BEGIN

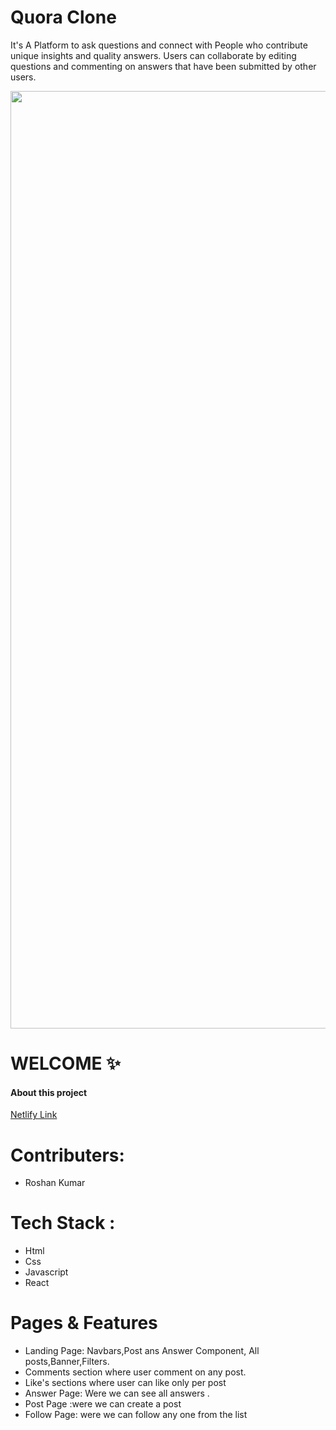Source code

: <h1>Quora  Clone</h1>
<p>It's A Platform to ask questions and connect with People who contribute unique insights and quality answers. Users can collaborate by editing questions and commenting on answers that have been submitted by other users.</p>
<img width="1500" src="https://roshan-portfolio1.netlify.app/qua.png" alt="">
<h1>WELCOME ✨</h1>

<h4>About this project</h4>
<a target="_blank" href="https://quorac.netlify.app/">Netlify Link</a>

<h1>Contributers:</h1>
<ul>
  <li>Roshan Kumar</li>
</ul>

<h1>Tech Stack :</h1>
<ul> 
  <li>Html</li>
  <li>Css</li>
  <li>Javascript</li>
  <li>React</li>
</ul>
  
<h1>Pages & Features</h1>
<ul> 
  <li>Landing Page: Navbars,Post ans Answer Component, All posts,Banner,Filters.</li>
  <li>Comments section where user comment on any post.</li>
  <li>Like's sections where user can like only per post</li>
  <li>Answer Page: Were we can see all answers .</li>
  <li>Post Page :were we can create a post </li>
  <li>Follow Page: were we can follow any one from the list </li>
</ul>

END

Exercise description.
Only lines go in the copy, not pictures. Transcribe exactly from the start of the listing through the line containing "<li>Landing Page: Navbars,Post".

Written answer.
Source code

: <h1>Quora  Clone</h1>
<p>It's A Platform to ask questions and connect with People who contribute unique insights and quality answers. Users can collaborate by editing questions and commenting on answers that have been submitted by other users.</p>
<img width="1500" src="https://roshan-portfolio1.netlify.app/qua.png" alt="">
<h1>WELCOME ✨</h1>

<h4>About this project</h4>
<a target="_blank" href="https://quorac.netlify.app/">Netlify Link</a>

<h1>Contributers:</h1>
<ul>
  <li>Roshan Kumar</li>
</ul>

<h1>Tech Stack :</h1>
<ul> 
  <li>Html</li>
  <li>Css</li>
  <li>Javascript</li>
  <li>React</li>
</ul>
  
<h1>Pages & Features</h1>
<ul> 
  <li>Landing Page: Navbars,Post ans Answer Component, All posts,Banner,Filters.</li>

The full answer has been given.